Entrevue avec Renaud Roussel, éditeur


Entrevue avec Renaud Roussel, éditeur


Le 19 juin dernier, Renaud Roussel a rejoint le conseil d’administration de Copibec. Entrevue avec celui qui se démarque depuis plusieurs années dans le domaine de l’édition (Éditions du Boréal) et par son engagement avec l’Association nationale des éditeurs de livres (ANEL).

Comment votre expérience en tant qu’éditeur a-t-elle contribué à votre engagement dans la protection des droits d’auteur ?

Je tiens tout d’abord à dire que je me réjouis de me joindre au conseil d’administration de Copibec et de participer à la gouvernance de cette organisation qui est un modèle dans la gestion des droits de reproduction.

C’est à titre d’utilisateur que j’ai eu mon premier contact avec Copibec, par l’intermédiaire de Savia, alors que je m’occupais des contrats et des droits au sein des Éditions du Boréal, en plus de mes fonctions d’éditeur. Je n’ai d’ailleurs que de bons mots pour Savia, une plateforme claire, efficace et facile d’utilisation. Nous ne nous rendons pas toujours compte de la chance que nous avons, en tant qu’éditeurs, de pouvoir gérer aussi aisément les droits de reproduction des titres que nous publions.

Devenu codirecteur du Boréal en 2022, dix ans après mon arrivée, je sais toute l’importance que revêtent ces droits pour les créateurs comme pour ceux et celles qui les publient. Avec près de mille auteurs, illustrateurs et traducteurs à notre catalogue, qui compte quelque 2 500 titres actifs, nous avons la responsabilité de leur redistribuer les revenus qui leur sont dus. Compte tenu du travail conséquent que cette redistribution représente, il va sans dire que la répartition qu’effectue Copibec pour les droits de reproduction en milieu scolaire est une aide plus que bienvenue.

Outre mes responsabilités au Boréal, je siège au conseil d’administration de l’Association nationale des éditeurs de livres (ANEL) et je participe activement au comité du droit de l’association, où les questions sur le droit d’auteur et l’intelligence artificielle sont fréquemment au cœur des discussions. Enfin, en tant que traducteur littéraire de formation, j’ai moi-même eu l’occasion de percevoir des redevances pour l’utilisation de mes traductions.

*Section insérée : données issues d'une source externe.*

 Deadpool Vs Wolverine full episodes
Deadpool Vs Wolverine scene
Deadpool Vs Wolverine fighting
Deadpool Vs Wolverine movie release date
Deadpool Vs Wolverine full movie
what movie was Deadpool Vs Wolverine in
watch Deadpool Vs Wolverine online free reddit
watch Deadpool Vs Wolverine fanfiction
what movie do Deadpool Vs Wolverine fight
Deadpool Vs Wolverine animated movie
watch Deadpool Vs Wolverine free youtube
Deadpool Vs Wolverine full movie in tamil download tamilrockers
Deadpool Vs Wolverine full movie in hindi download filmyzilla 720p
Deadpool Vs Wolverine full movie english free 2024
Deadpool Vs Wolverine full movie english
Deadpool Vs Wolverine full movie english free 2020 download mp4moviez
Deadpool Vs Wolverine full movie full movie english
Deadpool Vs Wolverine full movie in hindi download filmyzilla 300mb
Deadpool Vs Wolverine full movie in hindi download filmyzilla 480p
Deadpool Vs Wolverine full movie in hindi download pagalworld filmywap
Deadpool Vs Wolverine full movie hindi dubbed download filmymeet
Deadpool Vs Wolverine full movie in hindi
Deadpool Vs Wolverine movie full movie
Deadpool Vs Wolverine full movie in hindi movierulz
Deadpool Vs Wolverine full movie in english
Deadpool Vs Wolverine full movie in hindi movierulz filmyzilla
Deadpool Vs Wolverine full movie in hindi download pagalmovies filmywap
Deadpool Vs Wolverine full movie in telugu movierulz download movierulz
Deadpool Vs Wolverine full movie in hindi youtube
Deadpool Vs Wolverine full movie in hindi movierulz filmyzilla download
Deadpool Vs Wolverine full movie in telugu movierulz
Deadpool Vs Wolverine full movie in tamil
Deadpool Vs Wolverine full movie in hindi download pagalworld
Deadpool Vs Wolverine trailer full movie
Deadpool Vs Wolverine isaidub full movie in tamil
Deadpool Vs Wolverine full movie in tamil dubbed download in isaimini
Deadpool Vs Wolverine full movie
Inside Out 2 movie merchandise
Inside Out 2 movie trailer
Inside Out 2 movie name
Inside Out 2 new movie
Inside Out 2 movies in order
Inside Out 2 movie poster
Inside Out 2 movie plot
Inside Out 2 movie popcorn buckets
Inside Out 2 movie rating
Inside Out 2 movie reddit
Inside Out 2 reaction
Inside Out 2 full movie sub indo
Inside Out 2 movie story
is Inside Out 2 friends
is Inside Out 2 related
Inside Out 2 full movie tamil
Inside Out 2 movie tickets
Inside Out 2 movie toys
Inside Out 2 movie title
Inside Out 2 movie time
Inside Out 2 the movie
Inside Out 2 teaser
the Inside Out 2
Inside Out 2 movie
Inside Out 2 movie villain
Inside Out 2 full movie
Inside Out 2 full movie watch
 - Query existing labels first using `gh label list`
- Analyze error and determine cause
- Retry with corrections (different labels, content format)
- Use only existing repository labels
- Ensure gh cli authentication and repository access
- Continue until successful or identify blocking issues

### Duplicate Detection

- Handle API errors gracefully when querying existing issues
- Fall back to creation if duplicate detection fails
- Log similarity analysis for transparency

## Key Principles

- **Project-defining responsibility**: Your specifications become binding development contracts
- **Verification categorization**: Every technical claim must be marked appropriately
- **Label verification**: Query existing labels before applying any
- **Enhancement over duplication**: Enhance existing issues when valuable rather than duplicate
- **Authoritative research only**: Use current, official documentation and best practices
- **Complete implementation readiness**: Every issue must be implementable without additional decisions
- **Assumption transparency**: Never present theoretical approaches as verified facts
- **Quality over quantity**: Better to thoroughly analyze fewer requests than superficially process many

La défense et le respect du droit d’auteur m’importent donc à plus d’un titre. En tant qu’éditeur, car ce droit est le garant de la pérennité des œuvres, de leur disponibilité et de leur diffusion dans la durée; en tant que créateur, car il est le seul rempart contre les utilisations abusives et la seule garantie d’une rémunération pour l’usage qui est fait de ce qu’on a créé.

C’est pourquoi il est indispensable que les gouvernements fassent tout ce qui est en leur pouvoir pour le protéger. On voit aujourd’hui les dégâts que peut causer la moindre brèche dans le droit d’auteur. Douze ans après la modification de la Loi sur le droit d’auteur, force est de constater que l’exception à des fins pédagogiques n’a rien d’équitable et qu’elle prive aujourd’hui les auteurs et les éditeurs canadiens de revenus importants, ce qui a des conséquences directes sur la création de nouvelles œuvres et le rayonnement des œuvres déjà existantes.

Comment percevez-vous les défis que pose l’intelligence artificielle en matière de protection des droits d’auteur ?

À l’heure où l’intelligence artificielle se déploie à une vitesse exponentielle, le risque qu’une telle brèche s’agrandisse est réel. Le Parti libéral du Canada avait pourtant promis, dans son programme électoral de 2021, de revoir la Loi sur le droit d’auteur pour protéger les créateurs et titulaires de droits contre la reproduction abusive des œuvres, mais cette promesse est restée sans lendemain.

Aujourd’hui, il est crucial qu’aucune exception au droit d’auteur ne soit accordée aux développeurs d’IA pour éviter les contrefaçons et les piratages de grande ampleur et empêcher l’IA générative de se servir d’œuvres protégées pour son propre compte. L’amélioration de l’IA ne doit en aucun cas se faire sur le dos des créateurs et des éditeurs.

Aussi avons-nous besoin rapidement d’une loi claire et équitable qui n’accorde aucune exception – et donc aucun avantage – aux établissements d’enseignement et aux entreprises technologiques. Seul un cadre législatif respectueux du travail des créateurs pourra permettre à la culture et à la technologie d’évoluer en symbiose.

J’espère très sincèrement voir des développements positifs en ce sens au cours de mon mandat à Copibec.